体育の時間に休み時間などにも行えるような運動(ドッジボール等)を取り入れ、運動の楽しさと技術、そしてまた休み時間での活動を体育の授業へのフィードバックを行うことにより、相互に技術的にも成長することができると思う。具体的には、ルールを教える→休み時間にやってみる→授業で扱うという流れで新しい発見があるはずである。

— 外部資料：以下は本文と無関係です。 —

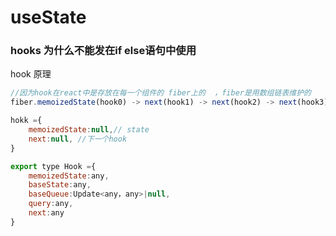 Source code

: # useState 

###  hooks 为什么不能发在if else语句中使用

hook 原理  
```js
//因为hook在react中是存放在每一个组件的 fiber上的  ，fiber是用数组链表维护的 
fiber.memoizedState(hook0) -> next(hook1) -> next(hook2) -> next(hook3)(workProgressHook)

hokk ={
    memoizedState:null,// state
    next:null, //下一个hook
}

export type Hook ={
    memoizedState:any,
    baseState:any,
    baseQueue:Update<any，any>|null,
    query:any, 
    next:any
}
```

球技による集団遊びにおいて、チームを作ることによる人間関係の形成や、単純に球技の技術の向上を経験することがある。また、ボールやコート(遊び場)の貸出は気軽に行えるような環境設定も重要である。課題を自ら見つけさせ、子どもが自分で、もう少し努力すればできそうなこと、頑張って挑戦してみたいことを設定させることによりできるようになったことを評価していくことで運動の楽しさを味わわせていきたい。例えば跳び箱などの技術的な技のひとつを、技能の習得をめざして段階ごとの練習の場・時間を設定し、その個人に合った最適な指導法により技術の習得、それによる達成感を味わうことにより、新たな技術・技能習得の意欲がわき、体育の授業以外での練習・活動も促されることであろう。

生涯スポーツに向けて

体力をつけるために一斉指導で教師は号令だけ出せばよい、あるいは、身体の動きを分解し、どの学習者も共通に同じスポーツの技能を身につけるために教師が技術を細かく教えればよいということではなく、学習者が個々の能力に応じてスポーツを楽しみ、その結果、体力が付き、技能が身に付き、スポーツの楽しさを十分に学ぶことにより、生涯スポーツを行おうとする能力を身につけさせることが重要であるとおもう。運動の技術そのものではなく、楽しさを教え、練習による技術力の向上などは自らの試行錯誤の上で成長させていきたい。楽しさを教えることにより自発的な練習や、遊びの中での成長を促し体育という教科にとらわれない指導が必要である。